Brief:
Please retype the entries below exactly as they are written.

Supplied data:
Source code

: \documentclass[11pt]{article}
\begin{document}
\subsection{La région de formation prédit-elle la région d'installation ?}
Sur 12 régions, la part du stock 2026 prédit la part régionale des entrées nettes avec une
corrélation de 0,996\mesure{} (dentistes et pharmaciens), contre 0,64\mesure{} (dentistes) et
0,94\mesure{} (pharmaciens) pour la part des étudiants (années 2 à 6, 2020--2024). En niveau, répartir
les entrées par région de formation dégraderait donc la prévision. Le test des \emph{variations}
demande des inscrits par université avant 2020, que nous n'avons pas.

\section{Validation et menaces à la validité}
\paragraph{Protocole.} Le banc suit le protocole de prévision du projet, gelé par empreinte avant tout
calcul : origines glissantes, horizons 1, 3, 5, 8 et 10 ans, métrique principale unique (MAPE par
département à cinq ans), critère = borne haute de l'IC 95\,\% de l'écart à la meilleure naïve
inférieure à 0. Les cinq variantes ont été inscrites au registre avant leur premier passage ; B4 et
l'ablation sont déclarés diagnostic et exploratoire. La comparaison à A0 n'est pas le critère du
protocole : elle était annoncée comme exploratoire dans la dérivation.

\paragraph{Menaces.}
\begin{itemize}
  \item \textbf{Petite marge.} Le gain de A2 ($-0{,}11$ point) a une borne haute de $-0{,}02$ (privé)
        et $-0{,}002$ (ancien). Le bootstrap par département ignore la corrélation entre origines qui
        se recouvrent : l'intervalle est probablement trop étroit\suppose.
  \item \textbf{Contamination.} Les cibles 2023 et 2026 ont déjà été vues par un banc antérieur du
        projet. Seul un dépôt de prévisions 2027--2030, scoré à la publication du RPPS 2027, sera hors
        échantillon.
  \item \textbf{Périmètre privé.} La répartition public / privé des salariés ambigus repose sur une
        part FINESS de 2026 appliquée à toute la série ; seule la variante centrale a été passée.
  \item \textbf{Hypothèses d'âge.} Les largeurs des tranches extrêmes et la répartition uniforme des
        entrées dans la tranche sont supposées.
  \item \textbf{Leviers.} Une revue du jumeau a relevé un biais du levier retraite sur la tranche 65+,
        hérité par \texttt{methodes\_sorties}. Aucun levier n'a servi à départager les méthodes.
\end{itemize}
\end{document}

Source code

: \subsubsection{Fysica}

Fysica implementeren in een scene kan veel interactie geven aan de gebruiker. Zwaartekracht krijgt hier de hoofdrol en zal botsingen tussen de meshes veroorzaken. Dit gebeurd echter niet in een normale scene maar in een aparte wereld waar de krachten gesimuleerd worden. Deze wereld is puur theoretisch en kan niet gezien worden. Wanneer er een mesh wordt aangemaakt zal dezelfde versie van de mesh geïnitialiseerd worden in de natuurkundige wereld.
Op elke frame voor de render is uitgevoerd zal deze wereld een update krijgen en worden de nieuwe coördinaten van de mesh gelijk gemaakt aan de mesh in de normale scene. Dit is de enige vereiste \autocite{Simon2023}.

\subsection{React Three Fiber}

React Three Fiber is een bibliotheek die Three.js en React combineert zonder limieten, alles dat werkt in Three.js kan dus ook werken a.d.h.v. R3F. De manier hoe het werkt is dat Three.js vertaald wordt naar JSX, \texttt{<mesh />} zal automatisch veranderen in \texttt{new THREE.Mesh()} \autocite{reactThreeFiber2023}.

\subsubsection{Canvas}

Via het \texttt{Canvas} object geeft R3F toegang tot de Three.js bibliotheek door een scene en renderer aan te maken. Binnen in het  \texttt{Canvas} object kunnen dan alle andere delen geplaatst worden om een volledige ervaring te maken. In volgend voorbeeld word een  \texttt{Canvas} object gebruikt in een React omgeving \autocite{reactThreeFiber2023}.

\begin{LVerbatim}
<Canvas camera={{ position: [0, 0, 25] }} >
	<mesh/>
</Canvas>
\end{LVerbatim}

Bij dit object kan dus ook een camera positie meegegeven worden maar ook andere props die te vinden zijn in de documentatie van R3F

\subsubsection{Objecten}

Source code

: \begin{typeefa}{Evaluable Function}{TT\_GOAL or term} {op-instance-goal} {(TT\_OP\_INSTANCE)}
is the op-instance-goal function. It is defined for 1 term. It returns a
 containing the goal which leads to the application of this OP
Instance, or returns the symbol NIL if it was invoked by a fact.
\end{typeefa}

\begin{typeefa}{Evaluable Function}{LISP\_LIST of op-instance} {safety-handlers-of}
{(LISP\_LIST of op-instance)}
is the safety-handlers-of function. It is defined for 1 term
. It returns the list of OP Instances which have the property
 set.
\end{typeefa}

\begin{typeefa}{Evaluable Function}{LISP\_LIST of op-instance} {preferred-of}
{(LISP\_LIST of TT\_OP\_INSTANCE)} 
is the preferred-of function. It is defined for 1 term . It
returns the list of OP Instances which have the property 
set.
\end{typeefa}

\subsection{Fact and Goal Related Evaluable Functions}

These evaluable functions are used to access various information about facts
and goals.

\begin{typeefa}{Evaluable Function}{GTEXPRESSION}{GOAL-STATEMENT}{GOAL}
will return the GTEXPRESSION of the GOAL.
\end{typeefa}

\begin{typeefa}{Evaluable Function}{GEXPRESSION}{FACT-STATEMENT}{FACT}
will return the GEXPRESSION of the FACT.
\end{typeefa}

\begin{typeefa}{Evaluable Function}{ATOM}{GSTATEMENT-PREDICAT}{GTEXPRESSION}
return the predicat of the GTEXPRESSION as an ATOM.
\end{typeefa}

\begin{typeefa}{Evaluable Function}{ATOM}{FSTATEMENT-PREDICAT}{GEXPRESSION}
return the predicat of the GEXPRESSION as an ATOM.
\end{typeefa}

Solution for this exercise:
Source code

: \documentclass[11pt]{article}
\begin{document}
\subsection{La région de formation prédit-elle la région d'installation ?}
Sur 12 régions, la part du stock 2026 prédit la part régionale des entrées nettes avec une
corrélation de 0,996\mesure{} (dentistes et pharmaciens), contre 0,64\mesure{} (dentistes) et
0,94\mesure{} (pharmaciens) pour la part des étudiants (années 2 à 6, 2020--2024). En niveau, répartir
les entrées par région de formation dégraderait donc la prévision. Le test des \emph{variations}
demande des inscrits par université avant 2020, que nous n'avons pas.

\section{Validation et menaces à la validité}
\paragraph{Protocole.} Le banc suit le protocole de prévision du projet, gelé par empreinte avant tout
calcul : origines glissantes, horizons 1, 3, 5, 8 et 10 ans, métrique principale unique (MAPE par
département à cinq ans), critère = borne haute de l'IC 95\,\% de l'écart à la meilleure naïve
inférieure à 0. Les cinq variantes ont été inscrites au registre avant leur premier passage ; B4 et
l'ablation sont déclarés diagnostic et exploratoire. La comparaison à A0 n'est pas le critère du
protocole : elle était annoncée comme exploratoire dans la dérivation.

\paragraph{Menaces.}
\begin{itemize}
  \item \textbf{Petite marge.} Le gain de A2 ($-0{,}11$ point) a une borne haute de $-0{,}02$ (privé)
        et $-0{,}002$ (ancien). Le bootstrap par département ignore la corrélation entre origines qui
        se recouvrent : l'intervalle est probablement trop étroit\suppose.
  \item \textbf{Contamination.} Les cibles 2023 et 2026 ont déjà été vues par un banc antérieur du
        projet. Seul un dépôt de prévisions 2027--2030, scoré à la publication du RPPS 2027, sera hors
        échantillon.
  \item \textbf{Périmètre privé.} La répartition public / privé des salariés ambigus repose sur une
        part FINESS de 2026 appliquée à toute la série ; seule la variante centrale a été passée.
  \item \textbf{Hypothèses d'âge.} Les largeurs des tranches extrêmes et la répartition uniforme des
        entrées dans la tranche sont supposées.
  \item \textbf{Leviers.} Une revue du jumeau a relevé un biais du levier retraite sur la tranche 65+,
        hérité par \texttt{methodes\_sorties}. Aucun levier n'a servi à départager les méthodes.
\end{itemize}
\end{document}

Source code

: \subsubsection{Fysica}

Fysica implementeren in een scene kan veel interactie geven aan de gebruiker. Zwaartekracht krijgt hier de hoofdrol en zal botsingen tussen de meshes veroorzaken. Dit gebeurd echter niet in een normale scene maar in een aparte wereld waar de krachten gesimuleerd worden. Deze wereld is puur theoretisch en kan niet gezien worden. Wanneer er een mesh wordt aangemaakt zal dezelfde versie van de mesh geïnitialiseerd worden in de natuurkundige wereld.
Op elke frame voor de render is uitgevoerd zal deze wereld een update krijgen en worden de nieuwe coördinaten van de mesh gelijk gemaakt aan de mesh in de normale scene. Dit is de enige vereiste \autocite{Simon2023}.

\subsection{React Three Fiber}

React Three Fiber is een bibliotheek die Three.js en React combineert zonder limieten, alles dat werkt in Three.js kan dus ook werken a.d.h.v. R3F. De manier hoe het werkt is dat Three.js vertaald wordt naar JSX, \texttt{<mesh />} zal automatisch veranderen in \texttt{new THREE.Mesh()} \autocite{reactThreeFiber2023}.

\subsubsection{Canvas}

Via het \texttt{Canvas} object geeft R3F toegang tot de Three.js bibliotheek door een scene en renderer aan te maken. Binnen in het  \texttt{Canvas} object kunnen dan alle andere delen geplaatst worden om een volledige ervaring te maken. In volgend voorbeeld word een  \texttt{Canvas} object gebruikt in een React omgeving \autocite{reactThreeFiber2023}.

\begin{LVerbatim}
<Canvas camera={{ position: [0, 0, 25] }} >
	<mesh/>
</Canvas>
\end{LVerbatim}

Bij dit object kan dus ook een camera positie meegegeven worden maar ook andere props die te vinden zijn in de documentatie van R3F

\subsubsection{Objecten}

Source code

: \begin{typeefa}{Evaluable Function}{TT\_GOAL or term} {op-instance-goal} {(TT\_OP\_INSTANCE)}
is the op-instance-goal function. It is defined for 1 term. It returns a
 containing the goal which leads to the application of this OP
Instance, or returns the symbol NIL if it was invoked by a fact.
\end{typeefa}

\begin{typeefa}{Evaluable Function}{LISP\_LIST of op-instance} {safety-handlers-of}
{(LISP\_LIST of op-instance)}
is the safety-handlers-of function. It is defined for 1 term
. It returns the list of OP Instances which have the property
 set.
\end{typeefa}

\begin{typeefa}{Evaluable Function}{LISP\_LIST of op-instance} {preferred-of}
{(LISP\_LIST of TT\_OP\_INSTANCE)} 
is the preferred-of function. It is defined for 1 term . It
returns the list of OP Instances which have the property 
set.
\end{typeefa}

\subsection{Fact and Goal Related Evaluable Functions}

These evaluable functions are used to access various information about facts
and goals.

\begin{typeefa}{Evaluable Function}{GTEXPRESSION}{GOAL-STATEMENT}{GOAL}
will return the GTEXPRESSION of the GOAL.
\end{typeefa}

\begin{typeefa}{Evaluable Function}{GEXPRESSION}{FACT-STATEMENT}{FACT}
will return the GEXPRESSION of the FACT.
\end{typeefa}

\begin{typeefa}{Evaluable Function}{ATOM}{GSTATEMENT-PREDICAT}{GTEXPRESSION}
return the predicat of the GTEXPRESSION as an ATOM.
\end{typeefa}

\begin{typeefa}{Evaluable Function}{ATOM}{FSTATEMENT-PREDICAT}{GEXPRESSION}
return the predicat of the GEXPRESSION as an ATOM.
\end{typeefa}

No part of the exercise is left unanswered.